The aforementioned Angela is the title and subject matter of the first track from Cocker's soon-to-be-released second solo album and is a free download from www.jarviscocker.net – you need to provide an email address.

Cocker is rather taken with this Angela, in one of his typically enjoyable character studies full of memorable lines: "Angela, ooh, you blew my mind," he sings suggestively. "Angela, I feel the stock rising tonight. A dry stick at the end of a branch and an over zealous hand."

The new record, 'Further Complications' was recorded in Chicago with famed alt-rock producer Steve Albini. With crunching guitars, pounding piano lines and plenty of hand-claps, "Angela", is fine rock and roll affair.

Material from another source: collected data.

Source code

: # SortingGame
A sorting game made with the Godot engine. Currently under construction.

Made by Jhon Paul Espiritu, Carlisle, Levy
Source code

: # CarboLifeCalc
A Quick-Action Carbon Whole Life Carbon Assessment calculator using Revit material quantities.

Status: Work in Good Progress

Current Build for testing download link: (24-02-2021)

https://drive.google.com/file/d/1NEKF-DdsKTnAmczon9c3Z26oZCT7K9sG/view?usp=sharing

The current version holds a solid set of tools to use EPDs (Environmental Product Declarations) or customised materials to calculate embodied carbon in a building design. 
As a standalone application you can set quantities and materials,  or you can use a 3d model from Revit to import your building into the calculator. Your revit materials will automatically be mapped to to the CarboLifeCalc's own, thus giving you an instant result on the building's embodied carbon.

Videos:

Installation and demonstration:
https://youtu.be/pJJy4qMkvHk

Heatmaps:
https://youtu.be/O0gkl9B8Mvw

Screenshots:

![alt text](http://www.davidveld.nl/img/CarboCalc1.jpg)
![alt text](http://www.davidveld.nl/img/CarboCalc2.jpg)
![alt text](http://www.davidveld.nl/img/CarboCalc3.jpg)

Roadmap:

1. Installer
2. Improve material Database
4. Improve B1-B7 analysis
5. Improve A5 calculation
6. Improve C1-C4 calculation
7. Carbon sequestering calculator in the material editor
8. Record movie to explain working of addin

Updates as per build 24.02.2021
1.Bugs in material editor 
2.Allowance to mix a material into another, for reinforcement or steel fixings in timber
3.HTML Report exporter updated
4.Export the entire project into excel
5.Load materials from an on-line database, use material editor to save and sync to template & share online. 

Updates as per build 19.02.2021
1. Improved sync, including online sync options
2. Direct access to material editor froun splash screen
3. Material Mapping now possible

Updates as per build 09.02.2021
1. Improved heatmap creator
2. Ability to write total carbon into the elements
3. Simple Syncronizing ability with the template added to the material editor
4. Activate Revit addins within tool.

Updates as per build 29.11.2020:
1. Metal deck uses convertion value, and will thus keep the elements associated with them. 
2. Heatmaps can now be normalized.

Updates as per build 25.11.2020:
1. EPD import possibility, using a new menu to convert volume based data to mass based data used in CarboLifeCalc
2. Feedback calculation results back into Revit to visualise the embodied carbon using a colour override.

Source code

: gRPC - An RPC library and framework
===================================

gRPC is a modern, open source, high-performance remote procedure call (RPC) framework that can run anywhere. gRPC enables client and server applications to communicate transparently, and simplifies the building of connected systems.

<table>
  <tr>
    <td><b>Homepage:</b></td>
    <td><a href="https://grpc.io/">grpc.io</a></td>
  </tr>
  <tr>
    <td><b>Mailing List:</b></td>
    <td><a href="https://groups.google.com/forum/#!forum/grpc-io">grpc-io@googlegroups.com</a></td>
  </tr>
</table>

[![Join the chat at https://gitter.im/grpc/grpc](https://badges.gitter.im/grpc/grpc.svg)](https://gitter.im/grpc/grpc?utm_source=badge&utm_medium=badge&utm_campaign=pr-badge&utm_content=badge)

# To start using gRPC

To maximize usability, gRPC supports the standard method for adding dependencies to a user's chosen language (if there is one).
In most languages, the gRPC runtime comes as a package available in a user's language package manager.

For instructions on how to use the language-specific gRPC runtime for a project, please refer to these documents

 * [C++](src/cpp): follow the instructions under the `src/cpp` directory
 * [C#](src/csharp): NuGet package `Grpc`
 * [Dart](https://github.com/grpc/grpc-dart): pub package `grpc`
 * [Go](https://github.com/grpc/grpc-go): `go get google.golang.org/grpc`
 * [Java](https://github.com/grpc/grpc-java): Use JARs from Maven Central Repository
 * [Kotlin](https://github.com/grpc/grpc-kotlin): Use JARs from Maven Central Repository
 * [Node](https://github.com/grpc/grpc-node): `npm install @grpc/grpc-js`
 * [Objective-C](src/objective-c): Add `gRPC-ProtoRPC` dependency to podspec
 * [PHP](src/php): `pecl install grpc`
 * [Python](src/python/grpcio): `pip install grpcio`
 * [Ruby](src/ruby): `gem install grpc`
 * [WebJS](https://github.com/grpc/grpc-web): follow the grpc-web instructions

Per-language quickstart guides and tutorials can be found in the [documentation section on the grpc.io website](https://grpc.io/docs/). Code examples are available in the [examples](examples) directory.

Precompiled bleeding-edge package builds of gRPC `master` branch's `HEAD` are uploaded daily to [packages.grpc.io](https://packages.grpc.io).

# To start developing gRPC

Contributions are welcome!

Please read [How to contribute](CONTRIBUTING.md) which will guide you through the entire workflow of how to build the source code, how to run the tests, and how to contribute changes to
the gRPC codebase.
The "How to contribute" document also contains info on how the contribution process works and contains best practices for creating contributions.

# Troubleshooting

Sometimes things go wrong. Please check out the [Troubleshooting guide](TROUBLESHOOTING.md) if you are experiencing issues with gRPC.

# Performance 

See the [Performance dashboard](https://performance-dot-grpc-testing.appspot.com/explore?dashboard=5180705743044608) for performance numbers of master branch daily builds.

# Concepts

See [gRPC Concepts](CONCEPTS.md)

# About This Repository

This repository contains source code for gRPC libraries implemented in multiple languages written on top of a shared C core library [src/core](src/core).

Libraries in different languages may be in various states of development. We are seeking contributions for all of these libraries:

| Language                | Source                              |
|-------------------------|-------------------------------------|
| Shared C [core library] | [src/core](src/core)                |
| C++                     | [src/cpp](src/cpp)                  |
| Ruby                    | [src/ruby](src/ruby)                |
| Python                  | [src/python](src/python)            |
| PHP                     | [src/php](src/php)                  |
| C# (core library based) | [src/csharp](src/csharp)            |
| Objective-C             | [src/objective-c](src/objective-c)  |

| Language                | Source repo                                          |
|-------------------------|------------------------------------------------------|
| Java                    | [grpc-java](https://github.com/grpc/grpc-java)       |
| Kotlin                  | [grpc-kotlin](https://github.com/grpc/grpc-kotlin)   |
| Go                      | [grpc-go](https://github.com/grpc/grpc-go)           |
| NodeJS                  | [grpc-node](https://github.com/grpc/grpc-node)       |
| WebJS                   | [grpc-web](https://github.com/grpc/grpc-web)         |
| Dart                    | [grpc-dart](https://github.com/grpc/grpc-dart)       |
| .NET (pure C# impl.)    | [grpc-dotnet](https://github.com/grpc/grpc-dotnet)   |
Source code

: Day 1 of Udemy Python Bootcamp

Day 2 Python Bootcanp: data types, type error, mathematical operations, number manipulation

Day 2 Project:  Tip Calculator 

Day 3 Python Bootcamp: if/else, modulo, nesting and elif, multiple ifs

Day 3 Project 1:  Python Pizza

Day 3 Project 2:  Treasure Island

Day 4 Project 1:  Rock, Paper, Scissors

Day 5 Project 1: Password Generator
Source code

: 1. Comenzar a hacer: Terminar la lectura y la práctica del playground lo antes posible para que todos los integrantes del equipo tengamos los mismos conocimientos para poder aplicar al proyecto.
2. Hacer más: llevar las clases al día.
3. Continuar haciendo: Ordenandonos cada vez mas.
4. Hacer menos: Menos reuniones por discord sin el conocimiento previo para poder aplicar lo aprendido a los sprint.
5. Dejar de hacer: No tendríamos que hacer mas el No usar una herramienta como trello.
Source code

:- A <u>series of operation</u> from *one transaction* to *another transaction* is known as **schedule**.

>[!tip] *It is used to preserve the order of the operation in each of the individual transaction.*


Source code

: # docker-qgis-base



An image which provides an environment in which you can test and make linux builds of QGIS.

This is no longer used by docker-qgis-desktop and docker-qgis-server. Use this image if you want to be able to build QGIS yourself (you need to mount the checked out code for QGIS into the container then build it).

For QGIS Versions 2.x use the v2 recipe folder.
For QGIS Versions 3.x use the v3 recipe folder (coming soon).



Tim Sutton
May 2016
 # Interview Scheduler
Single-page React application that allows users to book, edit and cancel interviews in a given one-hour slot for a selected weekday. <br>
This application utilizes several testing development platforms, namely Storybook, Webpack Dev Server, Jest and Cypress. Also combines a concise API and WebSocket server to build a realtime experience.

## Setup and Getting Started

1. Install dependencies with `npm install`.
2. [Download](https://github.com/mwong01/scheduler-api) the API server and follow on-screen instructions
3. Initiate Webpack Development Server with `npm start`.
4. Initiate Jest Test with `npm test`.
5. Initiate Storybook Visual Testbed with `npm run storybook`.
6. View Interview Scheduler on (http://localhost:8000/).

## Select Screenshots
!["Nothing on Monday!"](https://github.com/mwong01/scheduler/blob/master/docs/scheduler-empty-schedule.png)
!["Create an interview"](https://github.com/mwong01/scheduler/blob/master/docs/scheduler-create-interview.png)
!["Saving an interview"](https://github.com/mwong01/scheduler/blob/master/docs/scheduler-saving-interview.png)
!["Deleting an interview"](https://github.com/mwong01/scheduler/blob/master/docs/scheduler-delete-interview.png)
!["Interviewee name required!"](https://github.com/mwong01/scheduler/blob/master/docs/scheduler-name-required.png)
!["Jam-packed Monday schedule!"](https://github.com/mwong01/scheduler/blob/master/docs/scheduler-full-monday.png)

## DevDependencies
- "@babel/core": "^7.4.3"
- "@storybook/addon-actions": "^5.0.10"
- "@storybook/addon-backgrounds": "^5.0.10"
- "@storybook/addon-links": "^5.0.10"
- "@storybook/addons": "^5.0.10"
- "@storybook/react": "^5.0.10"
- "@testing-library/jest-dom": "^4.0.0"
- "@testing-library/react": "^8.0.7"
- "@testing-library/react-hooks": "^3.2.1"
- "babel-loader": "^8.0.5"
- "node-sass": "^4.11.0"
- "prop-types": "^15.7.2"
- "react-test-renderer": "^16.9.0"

Also on the website, is an odd video of Jarvis struggling manfully to assemble some large alphabet blocks to spell out his name. It takes a while, but in his own suitably charming way, he finally displays that Jarvis is back.

Greatest albums

An indie rock-based "best of" list will always get the juices of obsessive music fans flowing. Amazon.com have compiled a list of the "100 Greatest Indie Rock Albums of All Time" – http://tinyurl.com/coht93. Though defining indie rock was difficult – it relies largely on gut instinct: "John Oates put out a rock record called Phunk Shui on an indie label," they explain, "however, in no way should Phunk Shui be mistaken for indie rock". 'Guided By Voices' 'Bee Thousand' topped the US centric list. Alongside this are some free sampler albums from several of the independent record labels that released records in the chart. Download them at http://tinyurl.com/dxp9om.

Long live the Undead

There must be something in the air in cold climates right now. First we had 'Let the Right One In', a Swedish horror film about vampires and adolescent urges, now Canadian Stephen McBean – aka Pink Mountaintops – is singing about vampire love too. His effort, "Vampire", is less unsettling than the film, but is equally excellent. Folky and slightly psychedelic, it is available free at http://tinyurl.com/cak6ra and comes from the forthcoming new album, 'Outside Love'.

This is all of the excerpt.